Dataset records:
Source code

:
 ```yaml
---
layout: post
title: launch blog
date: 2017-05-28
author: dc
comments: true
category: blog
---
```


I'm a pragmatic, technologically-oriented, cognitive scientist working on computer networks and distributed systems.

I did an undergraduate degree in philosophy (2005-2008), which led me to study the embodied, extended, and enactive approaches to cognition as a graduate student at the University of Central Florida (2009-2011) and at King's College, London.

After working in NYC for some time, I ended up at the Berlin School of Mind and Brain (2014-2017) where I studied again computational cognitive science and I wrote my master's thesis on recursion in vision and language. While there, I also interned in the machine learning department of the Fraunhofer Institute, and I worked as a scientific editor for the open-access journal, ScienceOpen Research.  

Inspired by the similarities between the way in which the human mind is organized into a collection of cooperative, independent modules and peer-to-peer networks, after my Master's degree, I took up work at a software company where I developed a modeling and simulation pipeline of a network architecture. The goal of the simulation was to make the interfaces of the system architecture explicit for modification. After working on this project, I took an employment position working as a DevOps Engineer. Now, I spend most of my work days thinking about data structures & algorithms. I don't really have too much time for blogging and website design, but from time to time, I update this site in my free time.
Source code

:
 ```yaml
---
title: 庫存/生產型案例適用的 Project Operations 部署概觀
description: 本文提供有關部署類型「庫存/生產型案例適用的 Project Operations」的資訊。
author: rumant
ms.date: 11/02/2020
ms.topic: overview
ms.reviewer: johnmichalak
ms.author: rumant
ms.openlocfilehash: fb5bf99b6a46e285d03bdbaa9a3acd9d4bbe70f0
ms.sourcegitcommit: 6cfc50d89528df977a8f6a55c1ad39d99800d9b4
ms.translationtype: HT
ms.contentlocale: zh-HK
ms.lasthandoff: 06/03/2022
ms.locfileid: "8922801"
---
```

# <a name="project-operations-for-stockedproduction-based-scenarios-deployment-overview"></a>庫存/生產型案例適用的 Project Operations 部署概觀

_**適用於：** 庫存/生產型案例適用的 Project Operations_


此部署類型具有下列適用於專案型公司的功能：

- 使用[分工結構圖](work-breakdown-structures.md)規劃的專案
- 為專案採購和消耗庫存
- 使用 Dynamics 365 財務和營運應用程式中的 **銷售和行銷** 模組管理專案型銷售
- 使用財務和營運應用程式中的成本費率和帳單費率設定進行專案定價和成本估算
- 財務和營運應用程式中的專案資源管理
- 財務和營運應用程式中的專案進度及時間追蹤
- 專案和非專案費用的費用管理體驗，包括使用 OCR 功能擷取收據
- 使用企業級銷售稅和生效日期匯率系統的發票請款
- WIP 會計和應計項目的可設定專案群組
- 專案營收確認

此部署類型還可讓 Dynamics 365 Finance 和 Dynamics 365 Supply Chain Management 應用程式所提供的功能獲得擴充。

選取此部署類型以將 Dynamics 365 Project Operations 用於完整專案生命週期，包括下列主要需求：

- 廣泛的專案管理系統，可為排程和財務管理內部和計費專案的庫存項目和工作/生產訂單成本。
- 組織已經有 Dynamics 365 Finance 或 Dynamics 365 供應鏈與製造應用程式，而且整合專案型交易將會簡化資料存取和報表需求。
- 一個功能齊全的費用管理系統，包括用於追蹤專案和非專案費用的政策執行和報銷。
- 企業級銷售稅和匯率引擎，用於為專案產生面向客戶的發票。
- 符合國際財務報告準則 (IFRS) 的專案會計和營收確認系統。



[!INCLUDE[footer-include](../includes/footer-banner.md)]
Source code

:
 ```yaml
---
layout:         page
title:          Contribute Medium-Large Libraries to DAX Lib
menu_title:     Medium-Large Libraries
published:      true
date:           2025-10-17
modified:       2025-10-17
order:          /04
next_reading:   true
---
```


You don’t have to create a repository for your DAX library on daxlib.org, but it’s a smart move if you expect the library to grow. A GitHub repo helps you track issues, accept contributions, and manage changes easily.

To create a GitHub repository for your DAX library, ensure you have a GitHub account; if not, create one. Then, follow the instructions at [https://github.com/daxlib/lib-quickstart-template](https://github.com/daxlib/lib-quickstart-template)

## REQUIRED ACTION
Lines with "Large": return each one from the data above.

## RESPONSE TO THIS EXERCISE
title:          Contribute Medium-Large Libraries to DAX Lib
menu_title:     Medium-Large Libraries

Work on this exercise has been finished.